# Aim of the exercise
When you retype the data, keep every word exactly and include none of the pictures.
Top of Dataset records
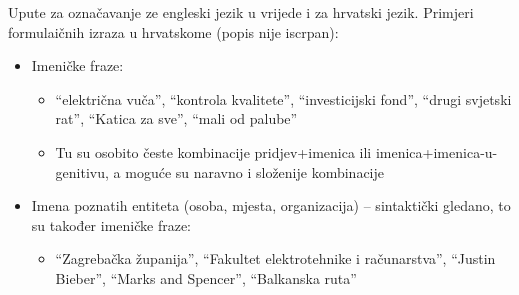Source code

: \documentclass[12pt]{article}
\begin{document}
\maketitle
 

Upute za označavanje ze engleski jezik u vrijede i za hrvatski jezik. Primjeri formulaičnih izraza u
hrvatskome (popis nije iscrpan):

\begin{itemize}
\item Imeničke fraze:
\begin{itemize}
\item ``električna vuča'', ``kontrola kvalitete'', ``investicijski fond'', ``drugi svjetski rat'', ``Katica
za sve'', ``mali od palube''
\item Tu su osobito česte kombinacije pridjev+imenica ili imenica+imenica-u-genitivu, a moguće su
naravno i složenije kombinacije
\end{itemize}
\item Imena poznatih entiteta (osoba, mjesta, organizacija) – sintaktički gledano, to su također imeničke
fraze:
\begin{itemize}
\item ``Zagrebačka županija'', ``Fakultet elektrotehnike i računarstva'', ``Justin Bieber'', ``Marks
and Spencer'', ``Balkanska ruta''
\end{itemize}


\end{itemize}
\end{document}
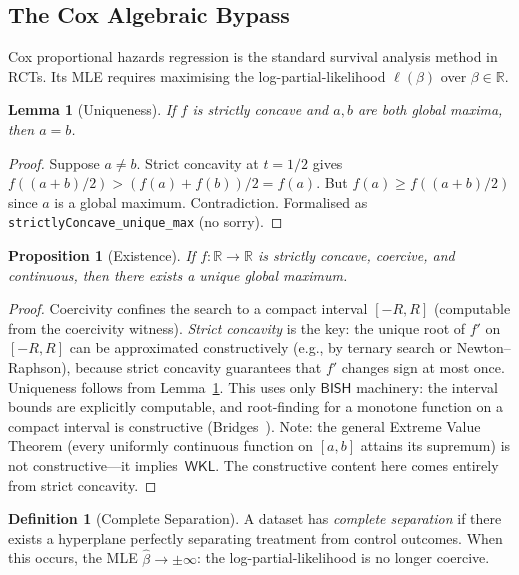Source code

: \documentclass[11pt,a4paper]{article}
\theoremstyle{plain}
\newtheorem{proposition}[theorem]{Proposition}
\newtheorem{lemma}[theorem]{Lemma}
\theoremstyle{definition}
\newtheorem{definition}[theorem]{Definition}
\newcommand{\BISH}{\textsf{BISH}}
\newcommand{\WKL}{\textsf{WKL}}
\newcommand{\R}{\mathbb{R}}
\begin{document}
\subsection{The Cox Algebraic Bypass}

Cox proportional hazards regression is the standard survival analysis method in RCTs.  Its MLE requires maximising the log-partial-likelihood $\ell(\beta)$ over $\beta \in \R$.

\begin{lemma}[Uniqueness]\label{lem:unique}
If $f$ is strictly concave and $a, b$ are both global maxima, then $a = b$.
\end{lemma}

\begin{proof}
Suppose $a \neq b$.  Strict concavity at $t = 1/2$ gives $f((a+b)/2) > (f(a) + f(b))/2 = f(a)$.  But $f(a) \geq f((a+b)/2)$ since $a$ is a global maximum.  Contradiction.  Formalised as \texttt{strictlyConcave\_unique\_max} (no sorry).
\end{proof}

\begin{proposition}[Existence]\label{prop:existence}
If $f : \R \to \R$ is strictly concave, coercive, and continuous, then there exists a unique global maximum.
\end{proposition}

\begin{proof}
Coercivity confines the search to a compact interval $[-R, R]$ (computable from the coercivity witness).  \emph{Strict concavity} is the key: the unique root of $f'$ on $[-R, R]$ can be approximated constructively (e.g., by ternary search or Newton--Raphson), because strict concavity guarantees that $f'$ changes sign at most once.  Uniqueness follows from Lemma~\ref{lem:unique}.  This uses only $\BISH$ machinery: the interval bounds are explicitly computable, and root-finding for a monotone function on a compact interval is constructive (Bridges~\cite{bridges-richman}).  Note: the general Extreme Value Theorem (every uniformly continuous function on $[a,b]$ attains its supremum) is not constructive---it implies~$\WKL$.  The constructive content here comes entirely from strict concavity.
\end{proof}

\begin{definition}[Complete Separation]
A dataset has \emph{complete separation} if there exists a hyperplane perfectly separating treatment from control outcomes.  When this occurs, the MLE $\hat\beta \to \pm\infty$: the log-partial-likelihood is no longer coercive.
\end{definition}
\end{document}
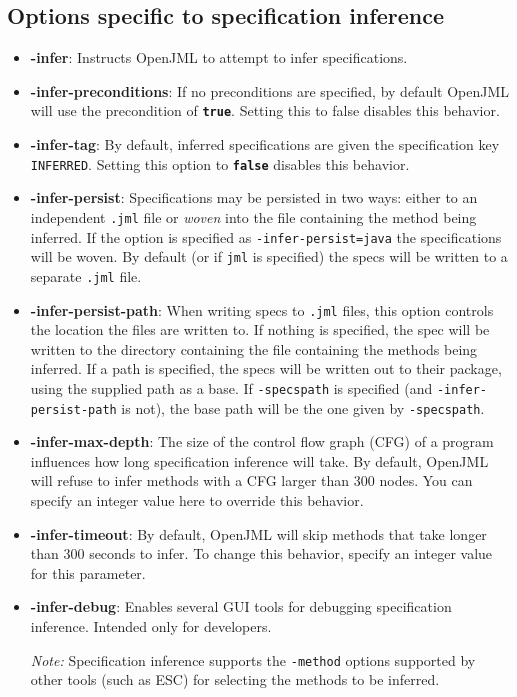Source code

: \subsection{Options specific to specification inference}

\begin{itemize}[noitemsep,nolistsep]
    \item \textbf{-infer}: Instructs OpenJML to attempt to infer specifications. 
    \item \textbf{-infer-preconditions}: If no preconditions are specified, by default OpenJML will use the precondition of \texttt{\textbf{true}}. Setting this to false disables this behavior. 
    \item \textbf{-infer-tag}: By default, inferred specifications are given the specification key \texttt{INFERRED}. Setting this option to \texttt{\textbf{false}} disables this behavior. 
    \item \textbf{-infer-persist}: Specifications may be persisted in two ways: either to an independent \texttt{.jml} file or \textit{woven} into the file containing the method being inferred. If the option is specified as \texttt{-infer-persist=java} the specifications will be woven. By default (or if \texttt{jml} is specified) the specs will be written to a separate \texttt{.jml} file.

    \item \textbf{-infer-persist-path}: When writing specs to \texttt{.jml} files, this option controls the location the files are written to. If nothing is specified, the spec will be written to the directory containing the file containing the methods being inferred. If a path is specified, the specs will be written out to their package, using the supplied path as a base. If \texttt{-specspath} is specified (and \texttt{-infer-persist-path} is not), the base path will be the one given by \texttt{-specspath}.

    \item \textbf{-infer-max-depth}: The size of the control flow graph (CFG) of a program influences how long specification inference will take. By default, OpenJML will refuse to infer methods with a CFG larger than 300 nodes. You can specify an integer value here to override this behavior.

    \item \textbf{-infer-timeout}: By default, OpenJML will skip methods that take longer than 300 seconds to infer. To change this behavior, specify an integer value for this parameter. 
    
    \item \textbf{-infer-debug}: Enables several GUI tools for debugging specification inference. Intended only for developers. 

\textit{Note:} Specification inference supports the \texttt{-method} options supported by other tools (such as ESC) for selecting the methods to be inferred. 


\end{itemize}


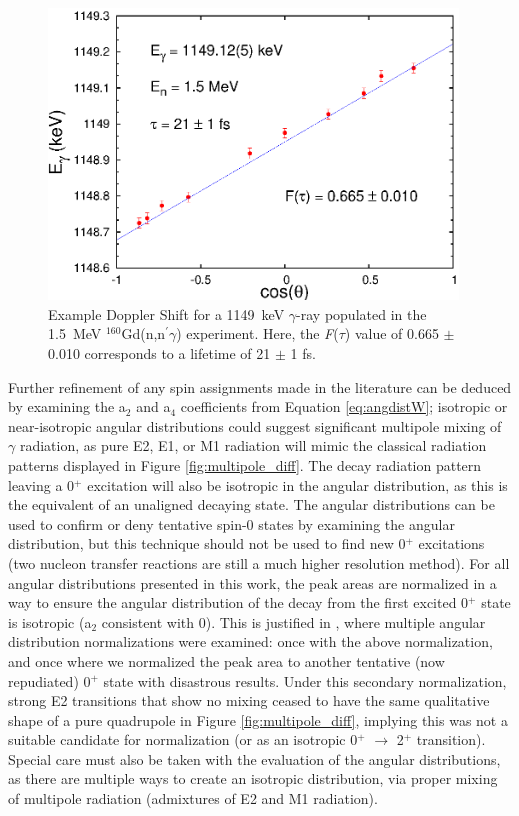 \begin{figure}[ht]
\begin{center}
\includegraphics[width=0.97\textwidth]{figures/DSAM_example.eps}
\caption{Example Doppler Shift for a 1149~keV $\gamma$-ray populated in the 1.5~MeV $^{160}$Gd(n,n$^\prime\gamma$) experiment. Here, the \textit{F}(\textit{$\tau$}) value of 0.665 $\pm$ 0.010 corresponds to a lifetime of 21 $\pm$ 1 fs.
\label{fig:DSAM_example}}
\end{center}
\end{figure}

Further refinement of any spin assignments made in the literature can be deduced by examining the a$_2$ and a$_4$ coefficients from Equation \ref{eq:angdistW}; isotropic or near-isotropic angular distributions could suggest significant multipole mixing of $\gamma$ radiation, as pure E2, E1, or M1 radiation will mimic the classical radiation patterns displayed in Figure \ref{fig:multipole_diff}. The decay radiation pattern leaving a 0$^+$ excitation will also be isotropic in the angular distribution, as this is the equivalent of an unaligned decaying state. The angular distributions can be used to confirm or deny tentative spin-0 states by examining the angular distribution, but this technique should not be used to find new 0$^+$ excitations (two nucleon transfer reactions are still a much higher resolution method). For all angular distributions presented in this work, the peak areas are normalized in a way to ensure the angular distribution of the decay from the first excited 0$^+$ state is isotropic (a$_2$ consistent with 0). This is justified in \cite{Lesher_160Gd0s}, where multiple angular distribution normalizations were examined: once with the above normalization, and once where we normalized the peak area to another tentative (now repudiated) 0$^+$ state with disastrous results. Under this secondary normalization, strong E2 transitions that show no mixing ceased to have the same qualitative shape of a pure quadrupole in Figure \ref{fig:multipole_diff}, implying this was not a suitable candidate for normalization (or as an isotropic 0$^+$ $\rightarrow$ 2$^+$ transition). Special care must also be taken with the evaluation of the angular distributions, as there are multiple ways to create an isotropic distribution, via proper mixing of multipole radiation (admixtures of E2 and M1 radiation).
Bottom of Dataset records
# Answer below
Source code

: \documentclass[12pt]{article}
\begin{document}
\maketitle
 

Upute za označavanje ze engleski jezik u vrijede i za hrvatski jezik. Primjeri formulaičnih izraza u
hrvatskome (popis nije iscrpan):

\begin{itemize}
\item Imeničke fraze:
\begin{itemize}
\item ``električna vuča'', ``kontrola kvalitete'', ``investicijski fond'', ``drugi svjetski rat'', ``Katica
za sve'', ``mali od palube''
\item Tu su osobito česte kombinacije pridjev+imenica ili imenica+imenica-u-genitivu, a moguće su
naravno i složenije kombinacije
\end{itemize}
\item Imena poznatih entiteta (osoba, mjesta, organizacija) – sintaktički gledano, to su također imeničke
fraze:
\begin{itemize}
\item ``Zagrebačka županija'', ``Fakultet elektrotehnike i računarstva'', ``Justin Bieber'', ``Marks
and Spencer'', ``Balkanska ruta''
\end{itemize}


\end{itemize}
\end{document}
Source code

: \documentclass[11pt,a4paper]{article}
\theoremstyle{plain}
\newtheorem{proposition}[theorem]{Proposition}
\newtheorem{lemma}[theorem]{Lemma}
\theoremstyle{definition}
\newtheorem{definition}[theorem]{Definition}
\newcommand{\BISH}{\textsf{BISH}}
\newcommand{\WKL}{\textsf{WKL}}
\newcommand{\R}{\mathbb{R}}
\begin{document}
\subsection{The Cox Algebraic Bypass}

Cox proportional hazards regression is the standard survival analysis method in RCTs.  Its MLE requires maximising the log-partial-likelihood $\ell(\beta)$ over $\beta \in \R$.

\begin{lemma}[Uniqueness]\label{lem:unique}
If $f$ is strictly concave and $a, b$ are both global maxima, then $a = b$.
\end{lemma}

\begin{proof}
Suppose $a \neq b$.  Strict concavity at $t = 1/2$ gives $f((a+b)/2) > (f(a) + f(b))/2 = f(a)$.  But $f(a) \geq f((a+b)/2)$ since $a$ is a global maximum.  Contradiction.  Formalised as \texttt{strictlyConcave\_unique\_max} (no sorry).
\end{proof}

\begin{proposition}[Existence]\label{prop:existence}
If $f : \R \to \R$ is strictly concave, coercive, and continuous, then there exists a unique global maximum.
\end{proposition}

\begin{proof}
Coercivity confines the search to a compact interval $[-R, R]$ (computable from the coercivity witness).  \emph{Strict concavity} is the key: the unique root of $f'$ on $[-R, R]$ can be approximated constructively (e.g., by ternary search or Newton--Raphson), because strict concavity guarantees that $f'$ changes sign at most once.  Uniqueness follows from Lemma~\ref{lem:unique}.  This uses only $\BISH$ machinery: the interval bounds are explicitly computable, and root-finding for a monotone function on a compact interval is constructive (Bridges~\cite{bridges-richman}).  Note: the general Extreme Value Theorem (every uniformly continuous function on $[a,b]$ attains its supremum) is not constructive---it implies~$\WKL$.  The constructive content here comes entirely from strict concavity.
\end{proof}

\begin{definition}[Complete Separation]
A dataset has \emph{complete separation} if there exists a hyperplane perfectly separating treatment from control outcomes.  When this occurs, the MLE $\hat\beta \to \pm\infty$: the log-partial-likelihood is no longer coercive.
\end{definition}
\end{document}
Source code

: \subsection{Options specific to specification inference}

\begin{itemize}[noitemsep,nolistsep]
    \item \textbf{-infer}: Instructs OpenJML to attempt to infer specifications. 
    \item \textbf{-infer-preconditions}: If no preconditions are specified, by default OpenJML will use the precondition of \texttt{\textbf{true}}. Setting this to false disables this behavior. 
    \item \textbf{-infer-tag}: By default, inferred specifications are given the specification key \texttt{INFERRED}. Setting this option to \texttt{\textbf{false}} disables this behavior. 
    \item \textbf{-infer-persist}: Specifications may be persisted in two ways: either to an independent \texttt{.jml} file or \textit{woven} into the file containing the method being inferred. If the option is specified as \texttt{-infer-persist=java} the specifications will be woven. By default (or if \texttt{jml} is specified) the specs will be written to a separate \texttt{.jml} file.

    \item \textbf{-infer-persist-path}: When writing specs to \texttt{.jml} files, this option controls the location the files are written to. If nothing is specified, the spec will be written to the directory containing the file containing the methods being inferred. If a path is specified, the specs will be written out to their package, using the supplied path as a base. If \texttt{-specspath} is specified (and \texttt{-infer-persist-path} is not), the base path will be the one given by \texttt{-specspath}.

    \item \textbf{-infer-max-depth}: The size of the control flow graph (CFG) of a program influences how long specification inference will take. By default, OpenJML will refuse to infer methods with a CFG larger than 300 nodes. You can specify an integer value here to override this behavior.

    \item \textbf{-infer-timeout}: By default, OpenJML will skip methods that take longer than 300 seconds to infer. To change this behavior, specify an integer value for this parameter. 
    
    \item \textbf{-infer-debug}: Enables several GUI tools for debugging specification inference. Intended only for developers. 

\textit{Note:} Specification inference supports the \texttt{-method} options supported by other tools (such as ESC) for selecting the methods to be inferred. 


\end{itemize}


 \begin{figure}[ht]
\begin{center}
\includegraphics[width=0.97\textwidth]{figures/DSAM_example.eps}
\caption{Example Doppler Shift for a 1149~keV $\gamma$-ray populated in the 1.5~MeV $^{160}$Gd(n,n$^\prime\gamma$) experiment. Here, the \textit{F}(\textit{$\tau$}) value of 0.665 $\pm$ 0.010 corresponds to a lifetime of 21 $\pm$ 1 fs.
\label{fig:DSAM_example}}
\end{center}
\end{figure}

Further refinement of any spin assignments made in the literature can be deduced by examining the a$_2$ and a$_4$ coefficients from Equation \ref{eq:angdistW}; isotropic or near-isotropic angular distributions could suggest significant multipole mixing of $\gamma$ radiation, as pure E2, E1, or M1 radiation will mimic the classical radiation patterns displayed in Figure \ref{fig:multipole_diff}. The decay radiation pattern leaving a 0$^+$ excitation will also be isotropic in the angular distribution, as this is the equivalent of an unaligned decaying state. The angular distributions can be used to confirm or deny tentative spin-0 states by examining the angular distribution, but this technique should not be used to find new 0$^+$ excitations (two nucleon transfer reactions are still a much higher resolution method). For all angular distributions presented in this work, the peak areas are normalized in a way to ensure the angular distribution of the decay from the first excited 0$^+$ state is isotropic (a$_2$ consistent with 0). This is justified in \cite{Lesher_160Gd0s}, where multiple angular distribution normalizations were examined: once with the above normalization, and once where we normalized the peak area to another tentative (now repudiated) 0$^+$ state with disastrous results. Under this secondary normalization, strong E2 transitions that show no mixing ceased to have the same qualitative shape of a pure quadrupole in Figure \ref{fig:multipole_diff}, implying this was not a suitable candidate for normalization (or as an isotropic 0$^+$ $\rightarrow$ 2$^+$ transition). Special care must also be taken with the evaluation of the angular distributions, as there are multiple ways to create an isotropic distribution, via proper mixing of multipole radiation (admixtures of E2 and M1 radiation).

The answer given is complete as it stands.